*** Block opens ***

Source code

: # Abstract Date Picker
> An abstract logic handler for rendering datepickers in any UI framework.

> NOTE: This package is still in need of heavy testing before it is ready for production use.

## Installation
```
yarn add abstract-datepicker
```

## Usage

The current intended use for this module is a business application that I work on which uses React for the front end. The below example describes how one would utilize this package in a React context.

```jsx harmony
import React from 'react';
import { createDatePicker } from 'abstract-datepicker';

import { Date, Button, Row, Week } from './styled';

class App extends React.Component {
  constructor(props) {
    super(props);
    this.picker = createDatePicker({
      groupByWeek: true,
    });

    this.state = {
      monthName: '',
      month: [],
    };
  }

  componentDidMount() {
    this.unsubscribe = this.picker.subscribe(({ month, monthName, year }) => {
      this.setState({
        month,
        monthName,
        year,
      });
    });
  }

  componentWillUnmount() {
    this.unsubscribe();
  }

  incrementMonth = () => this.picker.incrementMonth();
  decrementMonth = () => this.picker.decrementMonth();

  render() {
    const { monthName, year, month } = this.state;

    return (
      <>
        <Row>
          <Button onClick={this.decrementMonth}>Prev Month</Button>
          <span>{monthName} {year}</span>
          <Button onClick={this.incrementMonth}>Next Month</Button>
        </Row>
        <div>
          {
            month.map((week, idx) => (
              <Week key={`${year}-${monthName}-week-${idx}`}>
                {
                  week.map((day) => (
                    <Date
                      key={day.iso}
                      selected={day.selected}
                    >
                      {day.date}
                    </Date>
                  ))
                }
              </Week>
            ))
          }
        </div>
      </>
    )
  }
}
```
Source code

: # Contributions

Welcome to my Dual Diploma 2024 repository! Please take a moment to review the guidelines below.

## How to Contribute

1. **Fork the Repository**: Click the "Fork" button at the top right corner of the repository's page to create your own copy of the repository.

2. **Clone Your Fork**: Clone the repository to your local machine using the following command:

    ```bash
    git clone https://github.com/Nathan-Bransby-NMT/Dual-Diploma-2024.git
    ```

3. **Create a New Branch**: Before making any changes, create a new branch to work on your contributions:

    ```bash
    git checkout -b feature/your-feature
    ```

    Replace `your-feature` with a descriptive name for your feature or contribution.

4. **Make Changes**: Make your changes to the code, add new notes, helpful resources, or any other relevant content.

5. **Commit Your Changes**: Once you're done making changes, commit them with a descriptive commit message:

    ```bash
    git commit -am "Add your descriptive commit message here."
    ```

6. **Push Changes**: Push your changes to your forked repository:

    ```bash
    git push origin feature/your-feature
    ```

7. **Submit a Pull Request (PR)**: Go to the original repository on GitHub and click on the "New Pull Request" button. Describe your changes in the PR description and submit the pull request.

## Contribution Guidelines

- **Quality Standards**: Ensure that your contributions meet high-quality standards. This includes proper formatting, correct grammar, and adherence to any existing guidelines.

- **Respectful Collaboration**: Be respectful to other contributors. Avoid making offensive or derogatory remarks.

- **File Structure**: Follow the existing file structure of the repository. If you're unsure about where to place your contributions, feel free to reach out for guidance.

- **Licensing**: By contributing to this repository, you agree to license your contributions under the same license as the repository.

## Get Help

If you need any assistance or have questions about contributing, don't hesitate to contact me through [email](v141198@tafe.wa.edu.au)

*** Block closes ***

* [Work task]: Would you please copy every line in the data that contains the word "incrementMonth"?

* [Task response]:
  incrementMonth = () => this.picker.incrementMonth();
          <Button onClick={this.incrementMonth}>Next Month</Button>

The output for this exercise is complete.